そこに疑いはありません。普通は問題はありません。

 しかし、コミュニケーションを取り始めたりすると、「自他未分」の問題点は明らかになってきます。

 

 

 「相手の言葉が自分そのものではない」という感覚がないため、相手の言葉がまさに自分の中に入ってくるかのように、相手の言うことを真に受ける。

 

 例えば、「~~さんって、自己中なとこあるよね~」といわれると、「えっ、自己中?どういうこと?」と相手の言葉がグルグル頭の中で回るようになります。

 

 気にしないでおこうと思うのですが、グルグルが収まらず、だんだん不安になってきたり、相手への怒りに変わったり、皆がそう思っているのでは?という「被害関係念慮」が生じてきます。

 

 

 

 自他未分というのは、相手と自分は全く違う人間だ、という感覚が薄いということです。
そのため、自分の考えていることは相手も考えているだろう、と素朴に思います。

 

 しかし、実際はそうではないので、相手はそっけない態度や、否定的な反応を返してきます。

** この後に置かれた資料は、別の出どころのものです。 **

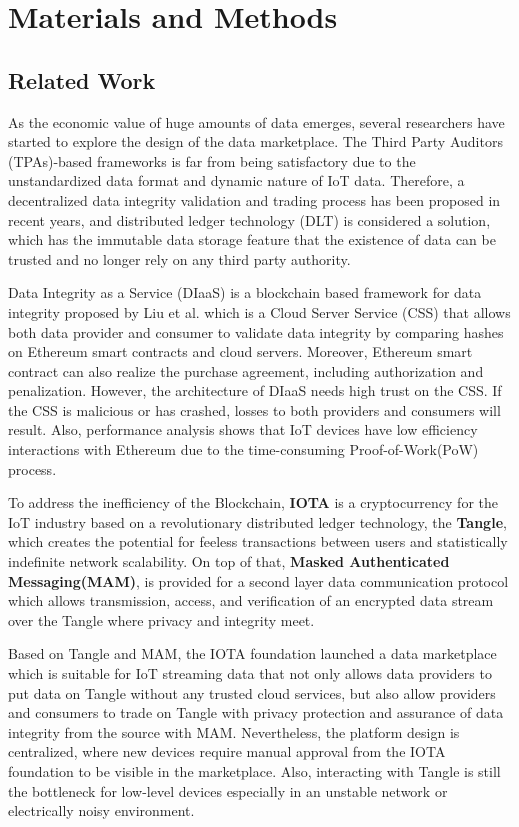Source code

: \documentclass[journal,article,submit,moreauthors,pdftex]{Definitions/mdpi}
\begin{document}
\section{Materials and Methods}
\subsection{Related Work}
As the economic value of huge amounts of data emerges, several researchers have started to explore the design of the data marketplace. The Third Party Auditors (TPAs)-based frameworks\cite{TPA} is far from being satisfactory due to the unstandardized data format and dynamic nature of IoT data. Therefore, a decentralized data integrity validation and trading process has been proposed in recent years, and distributed ledger technology (DLT) is considered a solution, which has the immutable data storage feature that the existence of data can be trusted and no longer rely on any third party authority.

Data Integrity as a Service (DIaaS) is a blockchain based framework for data integrity proposed by Liu et al.\cite{DIaas} which is a Cloud Server Service (CSS) that allows both data provider and consumer to validate data integrity by comparing hashes on Ethereum smart contracts\cite{smartContract} and cloud servers. Moreover, Ethereum smart contract can also realize the purchase agreement, including authorization and penalization. However, the architecture of DIaaS needs high trust on the CSS. If the CSS is malicious or has crashed, losses to both providers and consumers will result. Also, performance analysis shows that IoT devices have low efficiency interactions with Ethereum due to the time-consuming Proof-of-Work(PoW) process.

To address the inefficiency of the Blockchain, \textbf{IOTA}\cite{IOTAwhitepaper} is a cryptocurrency for the IoT industry based on a revolutionary distributed ledger technology, the \textbf{Tangle}, which creates the potential for feeless transactions between users and statistically indefinite network scalability. On top of that, \textbf{Masked Authenticated Messaging(MAM)}\cite{MAM}, is provided for a second layer data communication protocol which allows transmission, access, and verification of an encrypted data stream over the Tangle where privacy and integrity meet.

Based on Tangle and MAM, the IOTA foundation launched a data marketplace\cite{IOTADataMarket} which is suitable for IoT streaming data that not only allows data providers to put data on Tangle without any trusted cloud services, but also allow providers and consumers to trade on Tangle with privacy protection and assurance of data integrity from the source with MAM. Nevertheless, the platform design is centralized, where new devices require manual approval from the IOTA foundation to be visible in the marketplace. Also, interacting with Tangle is still the bottleneck for low-level devices especially in an unstable network or electrically noisy environment.
\end{document}
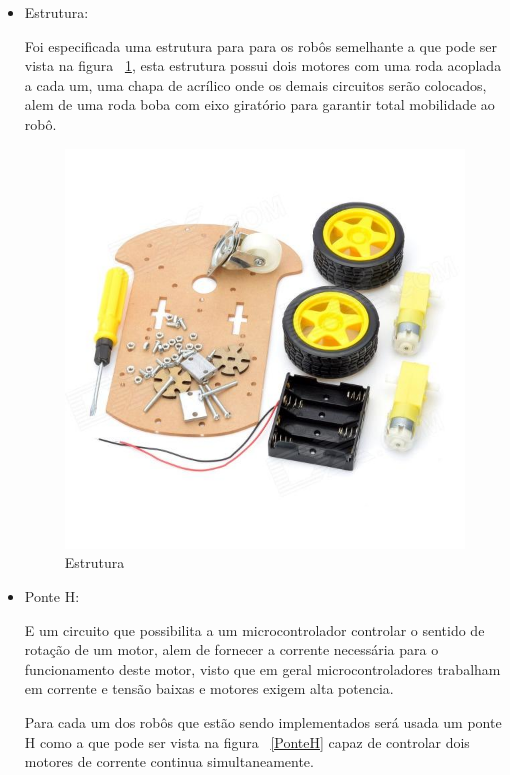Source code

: \documentclass{abnt}
\begin{document}
\begin{itemize}

     \item Estrutura: 

        Foi especificada uma estrutura para para os robôs semelhante a que pode ser
        vista na figura ~\ref{Estrutura}, esta estrutura possui dois motores
        com uma roda acoplada a cada um, uma chapa de acrílico onde os demais
        circuitos serão colocados, alem de uma roda boba com eixo giratório
        para garantir total mobilidade ao robô. 

         \begin{figure}[ht!]
             \centering
             \includegraphics[scale=0.3]{Estrutura.jpg}
             \caption{Estrutura \label{Estrutura}}
         \end{figure}

     \item Ponte H:

        E um circuito que possibilita a um microcontrolador controlar o sentido
        de rotação de um motor, alem de fornecer a corrente necessária para o
        funcionamento deste motor, visto que em geral microcontroladores
        trabalham em corrente e tensão baixas e motores exigem alta potencia.

        Para cada um dos robôs que estão sendo implementados será usada um
        ponte H como a que pode ser vista na figura ~\ref{PonteH} capaz de
        controlar dois motores de corrente continua simultaneamente. 


\end{itemize}
\end{document}
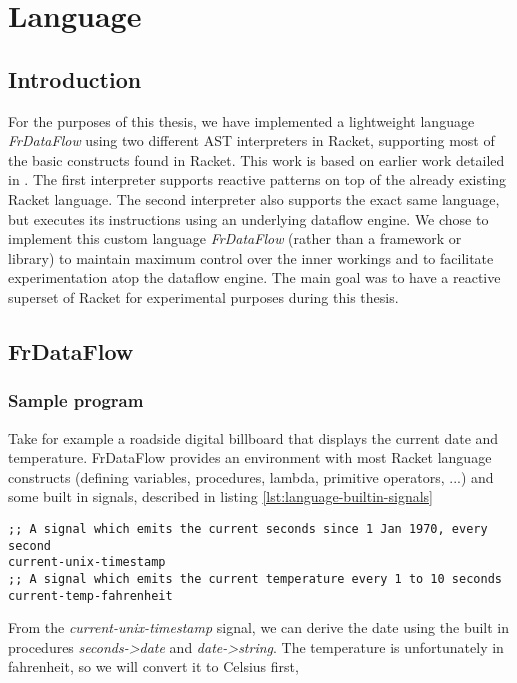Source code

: \chapter{Language}
\lstset{language=lisp,showtabs=false}

\section{Introduction}

For the purposes of this thesis, we have implemented a lightweight language \textit{FrDataFlow} using two different AST interpreters in Racket, supporting most of the basic constructs found in Racket. This work is based on earlier work detailed in \citet{abelson_structure_1999}. The first interpreter supports reactive patterns on top of the already existing Racket language. The second interpreter also supports the exact same language, but executes its instructions using an underlying dataflow engine. We chose to implement this custom language \textit{FrDataFlow} (rather than a framework or library) to maintain maximum control over the inner workings and to facilitate experimentation atop the dataflow engine. The main goal was to have a reactive superset of Racket for experimental purposes during this thesis.

\newpage
\section{FrDataFlow}

\subsection{Sample program}

Take for example a roadside digital billboard that displays the current date and temperature. FrDataFlow provides an environment with most Racket language constructs (defining variables, procedures, lambda, primitive operators, ...) and some built in signals, described in listing \ref{lst:language-builtin-signals}

\begin{lstlisting}[caption={Built in signals},captionpos=b,label={lst:language-builtin-signals}]
;; A signal which emits the current seconds since 1 Jan 1970, every second
current-unix-timestamp	
;; A signal which emits the current temperature every 1 to 10 seconds
current-temp-fahrenheit 
\end{lstlisting}

From the \textit{current-unix-timestamp} signal, we can derive the date using the built in procedures \textit{seconds->date} and \textit{date->string}. The temperature is unfortunately in fahrenheit, so we will convert it to Celsius first, 


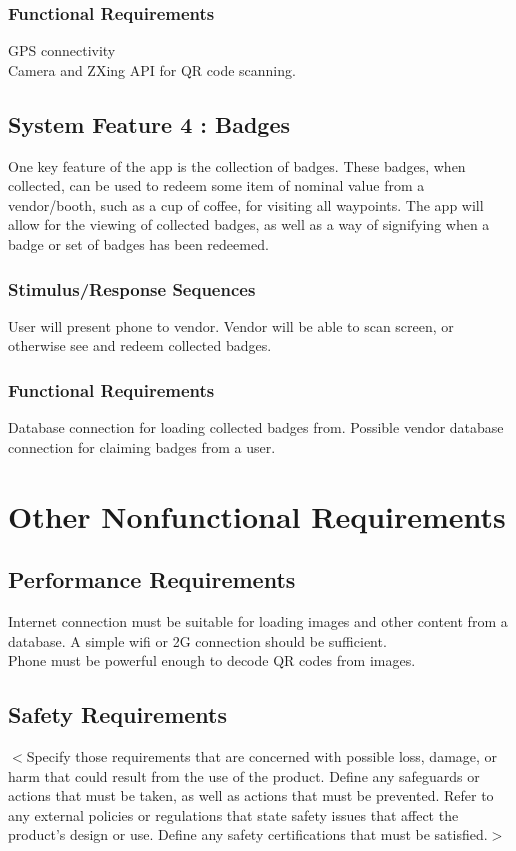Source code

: \documentclass{scrreprt}
\begin{document}
\subsection{Functional Requirements}
GPS connectivity \\
Camera and ZXing API for QR code scanning.

\section{System Feature 4 : Badges}
One key feature of the app is the collection of badges. These badges, when collected,
can be used to redeem some item of nominal value from a vendor/booth, such as a 
cup of coffee, for visiting all waypoints. The app will allow for the viewing of collected 
badges, as well as a way of signifying when a badge or set of badges has been redeemed.

\subsection{Stimulus/Response Sequences}
User will present phone to vendor. Vendor will be able to scan screen, or otherwise 
see and redeem collected badges.

\subsection{Functional Requirements}
Database connection for loading collected badges from. Possible vendor database connection 
for claiming badges from a user.


\chapter{Other Nonfunctional Requirements}

\section{Performance Requirements}
Internet connection must be suitable for loading images and other content from a 
database. A simple wifi or 2G connection should be sufficient. \\
Phone must be powerful enough to decode QR codes from images.

\section{Safety Requirements}
$<$Specify those requirements that are concerned with possible loss, damage, or 
harm that could result from the use of the product. Define any safeguards or 
actions that must be taken, as well as actions that must be prevented. Refer to 
any external policies or regulations that state safety issues that affect the 
product’s design or use. Define any safety certifications that must be 
satisfied.$>$
\end{document}
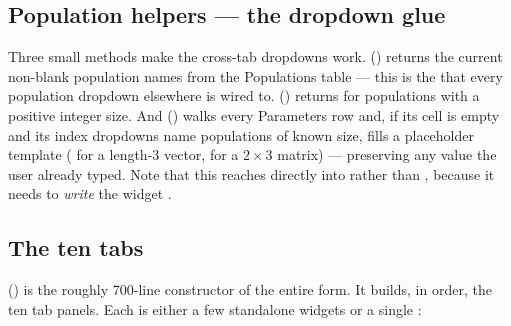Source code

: \subsection{Population helpers --- the dropdown glue}

Three small methods make the cross-tab dropdowns work.
 () returns the current non-blank
population names from the Populations table --- this is the 
that every population dropdown elsewhere is wired to. 
() returns  for populations with
a positive integer size. And 
() walks every Parameters row and, if its
 cell is empty and its index dropdowns name populations of known
size, fills a placeholder template ( for a length-3 vector,
 for a $2\times3$ matrix) --- preserving any value the user
already typed. Note that this reaches directly into
 rather than , because it
needs to \emph{write} the widget .

\subsection{The ten tabs}

 () is the roughly
700-line constructor of the entire form. It builds, in order, the ten tab panels.
Each is either a few standalone widgets or a single :

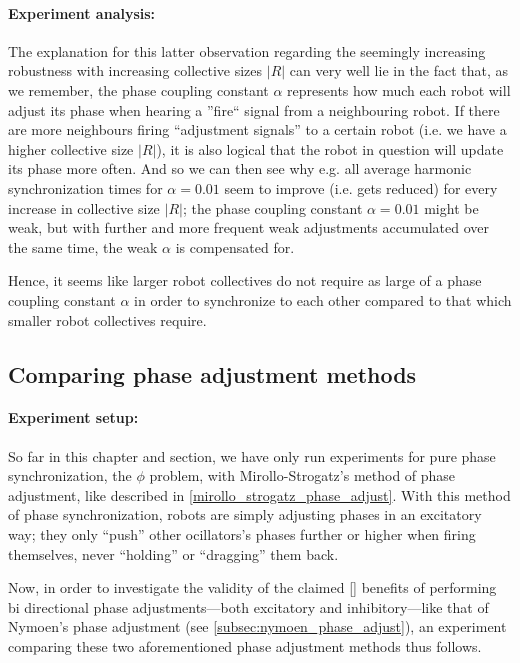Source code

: 		\paragraph{Experiment analysis:\nl}
		
		The explanation for this latter observation regarding the seemingly increasing robustness with increasing collective sizes $|R|$ can very well lie in the fact that, as we remember, the phase coupling constant $\alpha$ represents how much each robot will adjust its phase when hearing a ''fire`` signal from a neighbouring robot. If there are more neighbours firing ``adjustment signals'' to a certain robot (i.e. we have a higher collective size $|R|$), it is also logical that the robot in question will update its phase more often. And so we can then see why e.g. all average harmonic synchronization times for $\alpha=0.01$ seem to improve (i.e. gets reduced) for every increase in collective size $|R|$; the phase coupling constant $\alpha=0.01$ might be weak, but with further and more frequent weak adjustments accumulated over the same time, the weak $\alpha$ is compensated for.
		
		Hence, it seems like larger robot collectives do not require as large of a phase coupling constant $\alpha$ in order to synchronize to each other compared to that which smaller robot collectives require.
	
	
	\subsection{Comparing phase adjustment methods}
	
		\paragraph{Experiment setup:\nl}
		
		So far in this chapter and section, we have only run experiments for pure phase synchronization, the $\phi$ problem, with Mirollo-Strogatz's method of phase adjustment, like described in \ref{mirollo_strogatz_phase_adjust}. With this method of phase synchronization, robots are simply adjusting phases in an excitatory way; they only ``push'' other ocillators's phases further or higher when firing themselves, never ``holding'' or ``dragging'' them back.
		
		Now, in order to investigate the validity of the claimed [] benefits of performing bi directional phase adjustments—both excitatory and inhibitory—like that of Nymoen's phase adjustment (see \ref{subsec:nymoen_phase_adjust}), an experiment comparing these two aforementioned phase adjustment methods thus follows.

 すると、なんでもないことなのに自分自身を否定されたかのように、見捨てられるかのような極度の恐怖がわいてきます。

 

 例えば、「ここのコーヒーはおいしくないよね?」といった簡単な会話で「そうかな~?」と言われただけでも、どん底に落とされたような気になるのです。
 自分でもなんでそんなにショックを受けるのか、意識ではわかりません。でも抑えられないのです。

 

 そのうち、自分の本音を押さえるようになってしまいます。
自分と他人が同じであるという感覚があるため、人のふるまいにとてもイライラしがちです。

 なんでそんなにイライラするのかがわからないのですが、イライラがわいてきます。自分と他人が同じ、なのですから、たとえて言うなら、自分の体が思うように動かないイライラのようなものともいえます。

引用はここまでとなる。